• _HOW TO COMPLETE THIS TASK_: Please quote only the lines that start at the one with "## 从 Google 获取和整理股票数据" and go on to the last line of the data, both ends kept.

• _Document images with source code_:
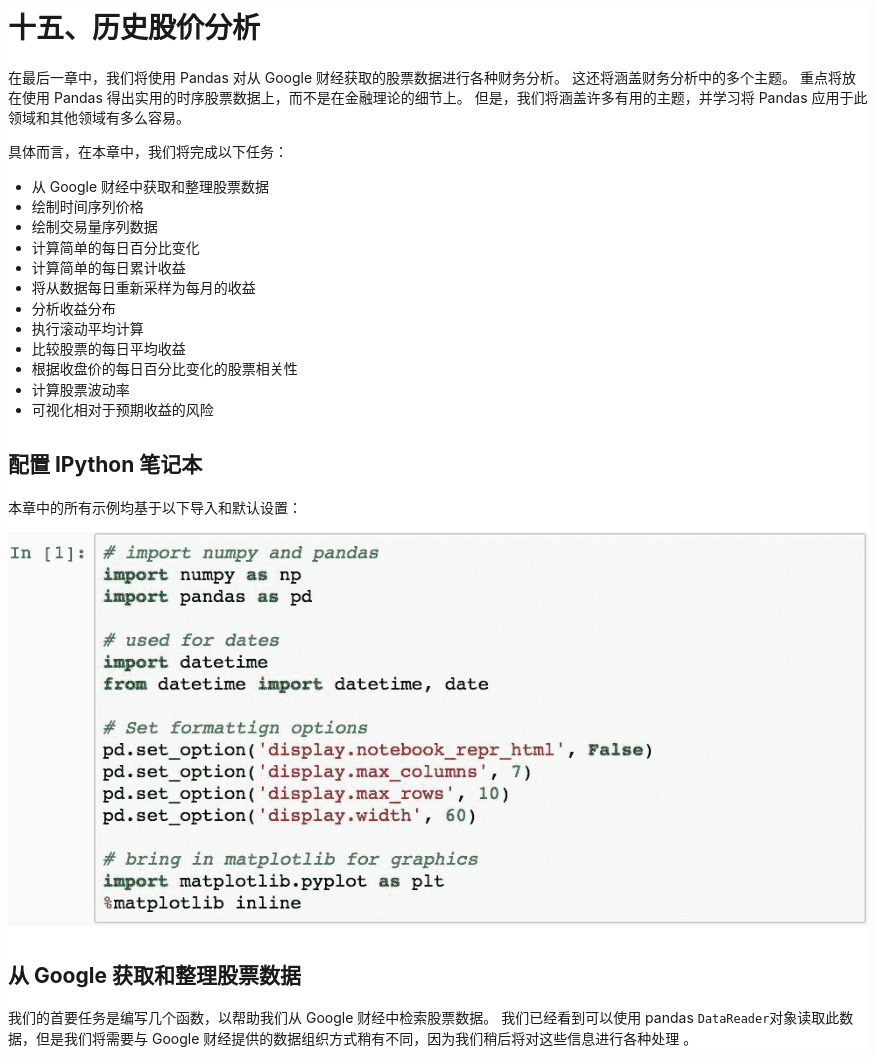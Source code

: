 # 十五、历史股价分析

在最后一章中，我们将使用 Pandas 对从 Google 财经获取的股票数据进行各种财务分析。 这还将涵盖财务分析中的多个主题。 重点将放在使用 Pandas 得出实用的时序股票数据上，而不是在金融理论的细节上。 但是，我们将涵盖许多有用的主题，并学习将 Pandas 应用于此领域和其他领域有多么容易。

具体而言，在本章中，我们将完成以下任务：

*   从 Google 财经中获取和整理股票数据
*   绘制时间序列价格
*   绘制交易量序列数据
*   计算简单的每日百分比变化
*   计算简单的每日累计收益
*   将从数据每日重新采样为每月的收益
*   分析收益分布
*   执行滚动平均计算
*   比较股票的每日平均收益
*   根据收盘价的每日百分比变化的股票相关性
*   计算股票波动率
*   可视化相对于预期收益的风险

## 配置 IPython 笔记本

本章中的所有示例均基于以下导入和默认设置：

![](img/00750.jpeg)

## 从 Google 获取和整理股票数据

我们的首要任务是编写几个函数，以帮助我们从 Google 财经中检索股票数据。 我们已经看到可以使用 pandas `DataReader`对象读取此数据，但是我们将需要与 Google 财经提供的数据组织方式稍有不同，因为我们稍后将对这些信息进行各种处理 。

• _ANSWER TO THE EXERCISE_:
## 从 Google 获取和整理股票数据

我们的首要任务是编写几个函数，以帮助我们从 Google 财经中检索股票数据。 我们已经看到可以使用 pandas `DataReader`对象读取此数据，但是我们将需要与 Google 财经提供的数据组织方式稍有不同，因为我们稍后将对这些信息进行各种处理 。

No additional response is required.